• **Work item**: Please copy each line of the listing that includes the string "INSERT".

[Data supplied Boundary: Start]

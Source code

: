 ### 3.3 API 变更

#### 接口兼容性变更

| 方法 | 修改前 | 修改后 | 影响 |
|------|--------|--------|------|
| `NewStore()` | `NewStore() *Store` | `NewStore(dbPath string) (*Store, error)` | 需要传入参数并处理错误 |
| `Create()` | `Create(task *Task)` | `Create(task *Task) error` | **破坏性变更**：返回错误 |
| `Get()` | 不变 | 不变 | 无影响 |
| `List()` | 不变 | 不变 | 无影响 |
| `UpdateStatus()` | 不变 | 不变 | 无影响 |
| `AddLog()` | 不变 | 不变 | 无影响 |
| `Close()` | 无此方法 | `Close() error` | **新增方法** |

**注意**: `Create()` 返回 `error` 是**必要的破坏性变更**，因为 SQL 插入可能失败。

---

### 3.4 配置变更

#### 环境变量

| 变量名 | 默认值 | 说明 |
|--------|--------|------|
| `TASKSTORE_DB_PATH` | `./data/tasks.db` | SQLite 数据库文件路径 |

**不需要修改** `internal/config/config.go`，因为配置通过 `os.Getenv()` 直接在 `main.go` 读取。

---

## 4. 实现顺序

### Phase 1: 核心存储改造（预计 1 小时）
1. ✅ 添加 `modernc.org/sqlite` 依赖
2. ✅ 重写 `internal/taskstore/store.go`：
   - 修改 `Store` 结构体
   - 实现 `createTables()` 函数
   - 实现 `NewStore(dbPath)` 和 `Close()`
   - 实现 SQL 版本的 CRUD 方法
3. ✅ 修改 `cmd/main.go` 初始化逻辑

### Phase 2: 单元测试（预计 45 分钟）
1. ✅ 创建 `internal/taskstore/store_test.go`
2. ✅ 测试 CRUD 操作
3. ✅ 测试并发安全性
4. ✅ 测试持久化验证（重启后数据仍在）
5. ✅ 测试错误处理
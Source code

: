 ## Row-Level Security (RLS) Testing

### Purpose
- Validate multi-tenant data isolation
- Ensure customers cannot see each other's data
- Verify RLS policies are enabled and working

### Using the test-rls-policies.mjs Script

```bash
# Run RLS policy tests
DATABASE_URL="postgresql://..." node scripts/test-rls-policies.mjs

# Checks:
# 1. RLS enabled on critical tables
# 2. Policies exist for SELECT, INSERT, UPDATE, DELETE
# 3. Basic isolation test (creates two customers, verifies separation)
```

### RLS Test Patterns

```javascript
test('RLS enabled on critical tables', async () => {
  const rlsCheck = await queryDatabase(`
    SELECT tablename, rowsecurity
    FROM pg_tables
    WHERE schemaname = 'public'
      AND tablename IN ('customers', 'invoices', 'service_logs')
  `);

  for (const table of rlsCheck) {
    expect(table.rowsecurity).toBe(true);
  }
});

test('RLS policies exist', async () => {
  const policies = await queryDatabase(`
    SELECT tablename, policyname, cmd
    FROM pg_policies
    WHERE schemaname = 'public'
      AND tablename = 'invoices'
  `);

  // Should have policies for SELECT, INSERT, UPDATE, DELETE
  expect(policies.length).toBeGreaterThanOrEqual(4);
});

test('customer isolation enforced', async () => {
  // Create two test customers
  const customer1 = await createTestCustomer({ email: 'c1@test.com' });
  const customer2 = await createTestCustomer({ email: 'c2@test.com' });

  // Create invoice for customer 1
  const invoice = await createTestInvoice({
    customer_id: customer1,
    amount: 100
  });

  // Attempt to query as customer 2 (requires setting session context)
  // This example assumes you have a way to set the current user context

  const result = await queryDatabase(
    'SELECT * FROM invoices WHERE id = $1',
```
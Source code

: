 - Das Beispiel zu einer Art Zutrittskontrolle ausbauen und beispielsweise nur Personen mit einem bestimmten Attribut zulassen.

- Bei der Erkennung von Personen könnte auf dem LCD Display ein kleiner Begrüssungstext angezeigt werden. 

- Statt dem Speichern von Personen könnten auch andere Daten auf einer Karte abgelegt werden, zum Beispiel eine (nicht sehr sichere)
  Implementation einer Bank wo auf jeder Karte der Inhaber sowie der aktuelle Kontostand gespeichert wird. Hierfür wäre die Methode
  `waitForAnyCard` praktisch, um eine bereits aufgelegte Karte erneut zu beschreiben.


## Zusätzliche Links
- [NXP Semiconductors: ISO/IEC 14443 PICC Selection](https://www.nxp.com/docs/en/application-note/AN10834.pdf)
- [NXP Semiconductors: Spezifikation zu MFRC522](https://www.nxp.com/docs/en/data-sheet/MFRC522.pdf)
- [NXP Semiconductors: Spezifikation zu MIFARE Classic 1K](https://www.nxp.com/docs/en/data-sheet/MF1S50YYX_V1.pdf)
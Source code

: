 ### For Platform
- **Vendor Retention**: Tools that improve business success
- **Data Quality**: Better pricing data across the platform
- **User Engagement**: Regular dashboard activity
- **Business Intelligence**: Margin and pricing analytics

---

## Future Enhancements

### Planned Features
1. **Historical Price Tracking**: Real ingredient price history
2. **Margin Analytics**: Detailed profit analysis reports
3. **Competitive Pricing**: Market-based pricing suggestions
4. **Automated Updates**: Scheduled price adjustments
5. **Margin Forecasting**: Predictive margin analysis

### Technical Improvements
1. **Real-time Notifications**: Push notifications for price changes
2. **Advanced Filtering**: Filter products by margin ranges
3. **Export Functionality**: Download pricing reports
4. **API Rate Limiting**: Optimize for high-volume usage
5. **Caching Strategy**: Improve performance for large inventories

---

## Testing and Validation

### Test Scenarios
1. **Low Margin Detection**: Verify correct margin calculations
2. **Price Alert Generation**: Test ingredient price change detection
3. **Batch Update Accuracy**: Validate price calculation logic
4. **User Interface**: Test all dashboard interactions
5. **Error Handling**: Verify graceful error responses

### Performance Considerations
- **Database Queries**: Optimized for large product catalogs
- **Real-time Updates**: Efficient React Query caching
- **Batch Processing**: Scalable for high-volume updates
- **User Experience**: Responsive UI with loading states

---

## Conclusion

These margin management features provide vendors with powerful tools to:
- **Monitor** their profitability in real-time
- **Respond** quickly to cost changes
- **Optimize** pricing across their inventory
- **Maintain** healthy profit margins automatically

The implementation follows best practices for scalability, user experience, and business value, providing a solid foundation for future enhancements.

[Data supplied Boundary: End]

• **Output for this task**:
# 2. Policies exist for SELECT, INSERT, UPDATE, DELETE
  // Should have policies for SELECT, INSERT, UPDATE, DELETE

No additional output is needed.